Your instructions = Skip the images. Copy the records exactly as written.

[Stored dataset items]
* * * *

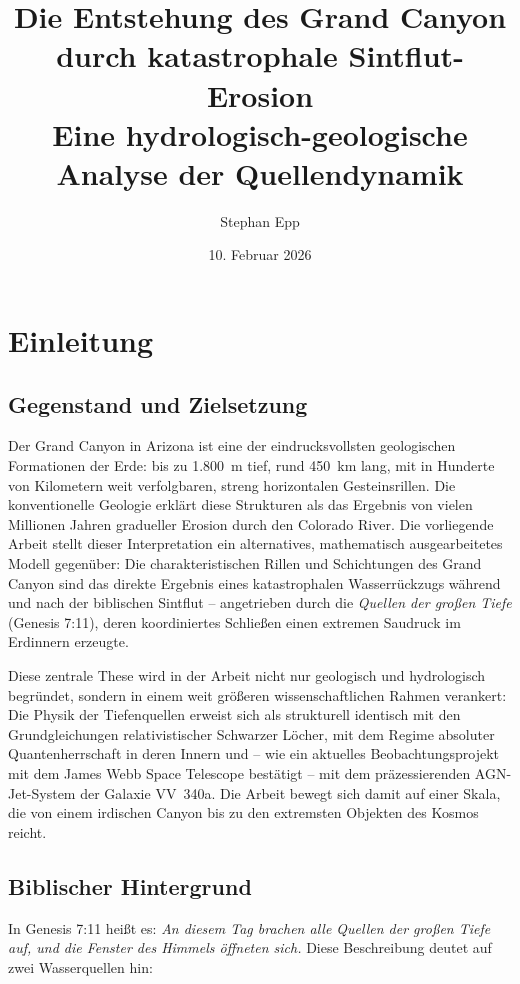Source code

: ﻿\documentclass[12pt,a4paper]{report}
\title{\textbf{Die Entstehung des Grand Canyon\\ durch katastrophale Sintflut-Erosion} \\{\Large Eine hydrologisch-geologische Analyse der Quellendynamik}}
\author{Stephan Epp}
\date{10. Februar 2026}
\begin{document}
	
\maketitle
\tableofcontents
\newpage

\chapter{Einleitung}

\section{Gegenstand und Zielsetzung}

Der Grand Canyon in Arizona ist eine der eindrucksvollsten geologischen Formationen der Erde: bis zu 1.800~m tief, rund 450~km lang, mit in Hunderte von Kilometern weit verfolgbaren, streng horizontalen Gesteinsrillen. Die konventionelle Geologie erklärt diese Strukturen als das Ergebnis von vielen Millionen Jahren gradueller Erosion durch den Colorado River. Die vorliegende Arbeit stellt dieser Interpretation ein alternatives, mathematisch ausgearbeitetes Modell gegenüber: Die charakteristischen Rillen und Schichtungen des Grand Canyon sind das direkte Ergebnis eines katastrophalen Wasserrückzugs während und nach der biblischen Sintflut -- angetrieben durch die \textit{Quellen der großen Tiefe} (Genesis 7:11), deren koordiniertes Schließen einen extremen Saudruck im Erdinnern erzeugte.

Diese zentrale These wird in der Arbeit nicht nur geologisch und hydrologisch begründet, sondern in einem weit größeren wissenschaftlichen Rahmen verankert: Die Physik der Tiefenquellen erweist sich als strukturell identisch mit den Grundgleichungen relativistischer Schwarzer Löcher, mit dem Regime absoluter Quantenherrschaft in deren Innern und -- wie ein aktuelles Beobachtungsprojekt mit dem James Webb Space Telescope bestätigt -- mit dem präzessierenden AGN-Jet-System der Galaxie VV~340a. Die Arbeit bewegt sich damit auf einer Skala, die von einem irdischen Canyon bis zu den extremsten Objekten des Kosmos reicht.

\section{Biblischer Hintergrund}

In Genesis 7:11 heißt es: \textit{An diesem Tag brachen alle Quellen der großen Tiefe auf, und die Fenster des Himmels öffneten sich.} Diese Beschreibung deutet auf zwei Wasserquellen hin:
\end{document}
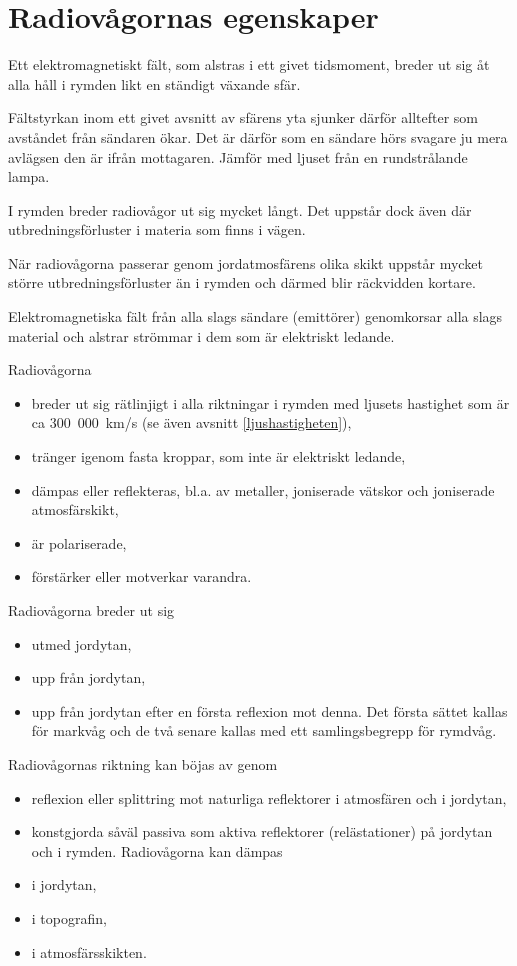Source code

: \section{Radiovågornas egenskaper}
\label{radiovågornasegenskaper}

Ett elektromagnetiskt fält, som alstras i ett givet tidsmoment, breder
ut sig åt alla håll i rymden likt en ständigt växande sfär.

Fältstyrkan inom ett givet avsnitt av sfärens yta sjunker därför
alltefter som avståndet från sändaren ökar. Det är därför som en
sändare hörs svagare ju mera avlägsen den är ifrån mottagaren. Jämför
med ljuset från en rundstrålande lampa.

I rymden breder radiovågor ut sig mycket långt. Det uppstår dock även
där utbredningsförluster i materia som finns i vägen.

När radiovågorna passerar genom jordatmosfärens olika skikt uppstår
mycket större utbredningsförluster än i rymden och därmed blir
räckvidden kortare.

Elektromagnetiska fält från alla slags sändare (emittörer) genomkorsar
alla slags material och alstrar strömmar i dem som är elektriskt
ledande.

Radiovågorna
\begin{itemize}
\item breder ut sig rätlinjigt i alla riktningar i rymden med ljusets
  hastighet som är ca 300~000~km/s (se även avsnitt \ref{ljushastigheten}),
\item tränger igenom fasta kroppar, som inte är elektriskt ledande,
\item dämpas eller reflekteras, bl.a. av metaller, joniserade vätskor
  och joniserade atmosfärskikt,
\item är polariserade,
\item förstärker eller motverkar varandra.
\end{itemize}
Radiovågorna breder ut sig
\begin{itemize}
\item utmed jordytan,
\item upp från jordytan,
\item upp från jordytan efter en första reflexion mot denna.  Det
  första sättet kallas för markvåg och de två senare kallas med ett
  samlingsbegrepp för rymdvåg.
\end{itemize}

Radiovågornas riktning kan böjas av genom
\begin{itemize}
\item reflexion eller splittring mot naturliga reflektorer i
  atmosfären och i jordytan,
\item konstgjorda såväl passiva som aktiva reflektorer (relästationer)
  på jordytan och i rymden.  Radiovågorna kan dämpas
\item i jordytan,
\item i topografin,
\item i atmosfärsskikten.
\end{itemize}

* * * *

Solution for this task =
Source code

: ﻿\documentclass[12pt,a4paper]{report}
\title{\textbf{Die Entstehung des Grand Canyon\\ durch katastrophale Sintflut-Erosion} \\{\Large Eine hydrologisch-geologische Analyse der Quellendynamik}}
\author{Stephan Epp}
\date{10. Februar 2026}
\begin{document}
	
\maketitle
\tableofcontents
\newpage

\chapter{Einleitung}

\section{Gegenstand und Zielsetzung}

Der Grand Canyon in Arizona ist eine der eindrucksvollsten geologischen Formationen der Erde: bis zu 1.800~m tief, rund 450~km lang, mit in Hunderte von Kilometern weit verfolgbaren, streng horizontalen Gesteinsrillen. Die konventionelle Geologie erklärt diese Strukturen als das Ergebnis von vielen Millionen Jahren gradueller Erosion durch den Colorado River. Die vorliegende Arbeit stellt dieser Interpretation ein alternatives, mathematisch ausgearbeitetes Modell gegenüber: Die charakteristischen Rillen und Schichtungen des Grand Canyon sind das direkte Ergebnis eines katastrophalen Wasserrückzugs während und nach der biblischen Sintflut -- angetrieben durch die \textit{Quellen der großen Tiefe} (Genesis 7:11), deren koordiniertes Schließen einen extremen Saudruck im Erdinnern erzeugte.

Diese zentrale These wird in der Arbeit nicht nur geologisch und hydrologisch begründet, sondern in einem weit größeren wissenschaftlichen Rahmen verankert: Die Physik der Tiefenquellen erweist sich als strukturell identisch mit den Grundgleichungen relativistischer Schwarzer Löcher, mit dem Regime absoluter Quantenherrschaft in deren Innern und -- wie ein aktuelles Beobachtungsprojekt mit dem James Webb Space Telescope bestätigt -- mit dem präzessierenden AGN-Jet-System der Galaxie VV~340a. Die Arbeit bewegt sich damit auf einer Skala, die von einem irdischen Canyon bis zu den extremsten Objekten des Kosmos reicht.

\section{Biblischer Hintergrund}

In Genesis 7:11 heißt es: \textit{An diesem Tag brachen alle Quellen der großen Tiefe auf, und die Fenster des Himmels öffneten sich.} Diese Beschreibung deutet auf zwei Wasserquellen hin:
\end{document}
Source code

: \section{Radiovågornas egenskaper}
\label{radiovågornasegenskaper}

Ett elektromagnetiskt fält, som alstras i ett givet tidsmoment, breder
ut sig åt alla håll i rymden likt en ständigt växande sfär.

Fältstyrkan inom ett givet avsnitt av sfärens yta sjunker därför
alltefter som avståndet från sändaren ökar. Det är därför som en
sändare hörs svagare ju mera avlägsen den är ifrån mottagaren. Jämför
med ljuset från en rundstrålande lampa.

I rymden breder radiovågor ut sig mycket långt. Det uppstår dock även
där utbredningsförluster i materia som finns i vägen.

När radiovågorna passerar genom jordatmosfärens olika skikt uppstår
mycket större utbredningsförluster än i rymden och därmed blir
räckvidden kortare.

Elektromagnetiska fält från alla slags sändare (emittörer) genomkorsar
alla slags material och alstrar strömmar i dem som är elektriskt
ledande.

Radiovågorna
\begin{itemize}
\item breder ut sig rätlinjigt i alla riktningar i rymden med ljusets
  hastighet som är ca 300~000~km/s (se även avsnitt \ref{ljushastigheten}),
\item tränger igenom fasta kroppar, som inte är elektriskt ledande,
\item dämpas eller reflekteras, bl.a. av metaller, joniserade vätskor
  och joniserade atmosfärskikt,
\item är polariserade,
\item förstärker eller motverkar varandra.
\end{itemize}
Radiovågorna breder ut sig
\begin{itemize}
\item utmed jordytan,
\item upp från jordytan,
\item upp från jordytan efter en första reflexion mot denna.  Det
  första sättet kallas för markvåg och de två senare kallas med ett
  samlingsbegrepp för rymdvåg.
\end{itemize}

Radiovågornas riktning kan böjas av genom
\begin{itemize}
\item reflexion eller splittring mot naturliga reflektorer i
  atmosfären och i jordytan,
\item konstgjorda såväl passiva som aktiva reflektorer (relästationer)
  på jordytan och i rymden.  Radiovågorna kan dämpas
\item i jordytan,
\item i topografin,
\item i atmosfärsskikten.
\end{itemize}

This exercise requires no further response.